Problem details: Transcribe exactly the lines from the one holding "P.S. se fosse" to the end of the data below, including both of those lines and no others.

Start of Input for this task

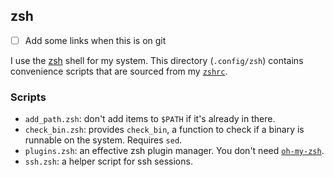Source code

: ## zsh

- [ ] Add some links when this is on git

I use the [zsh](<https://www.zsh.org>) shell for my system.
This directory (`.config/zsh`) contains convenience scripts that are sourced from my [`zshrc`](#).

### Scripts

- `add_path.zsh`: don't add items to `$PATH` if it's already in there.
- `check_bin.zsh`: provides `check_bin`, a function to check if a binary is runnable on the system. Requires `sed`.
- `plugins.zsh`: an effective zsh plugin manager. You don't need [`oh-my-zsh`](#).
- `ssh.zsh`: a helper script for ssh sessions.
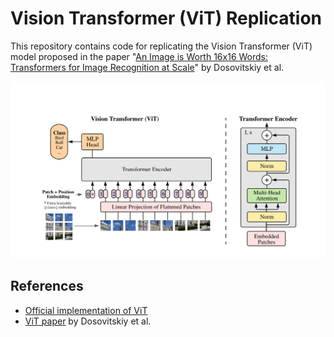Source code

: # Vision Transformer (ViT) Replication

This repository contains code for replicating the Vision Transformer (ViT) model proposed in the paper "[An Image is Worth 16x16 Words: Transformers for Image Recognition at Scale](https://arxiv.org/abs/2010.11929)" by Dosovitskiy et al.

<img src="./vit-architecture.png" width="600px"></img>


## References
- [Official implementation of ViT](https://github.com/google-research/vision_transformer)
- [ViT paper](https://arxiv.org/abs/2010.11929) by Dosovitskiy et al.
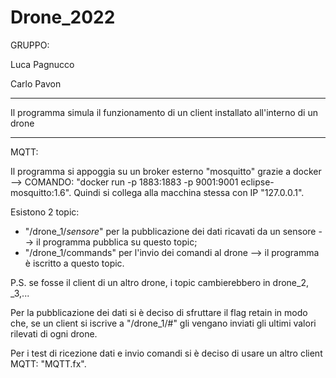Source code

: # Drone_2022

GRUPPO:

Luca Pagnucco

Carlo Pavon

-------------------------------------------------------------------------------------------------------------------------------------------------------------------

Il programma simula il funzionamento di un client installato all'interno di un drone

-------------------------------------------------------------------------------------------------------------------------------------------------------------------

MQTT:

Il programma si appoggia su un broker esterno "mosquitto" grazie a docker --> COMANDO: "docker run -p 1883:1883 -p 9001:9001 eclipse-mosquitto:1.6".
Quindi si collega alla macchina stessa con IP "127.0.0.1".

Esistono 2 topic: 
<ul>
    <li>"/drone_1/<i>sensore</i>" per la pubblicazione dei dati ricavati da un sensore --> il programma pubblica su questo topic;</li>
    <li>"/drone_1/commands" per l'invio dei comandi al drone --> il programma è iscritto a questo topic.</li>
</ul>
P.S. se fosse il client di un altro drone, i topic cambierebbero in drone_2, _3,...

Per la pubblicazione dei dati si è deciso di sfruttare il flag retain in modo che, se un client si iscrive a "/drone_1/#" gli vengano inviati gli ultimi valori rilevati di ogni drone.

Per i test di ricezione dati e invio comandi si è deciso di usare un altro client MQTT: "MQTT.fx".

End of Input for this task

Exercise solution:
P.S. se fosse il client di un altro drone, i topic cambierebbero in drone_2, _3,...

Per la pubblicazione dei dati si è deciso di sfruttare il flag retain in modo che, se un client si iscrive a "/drone_1/#" gli vengano inviati gli ultimi valori rilevati di ogni drone.

Per i test di ricezione dati e invio comandi si è deciso di usare un altro client MQTT: "MQTT.fx".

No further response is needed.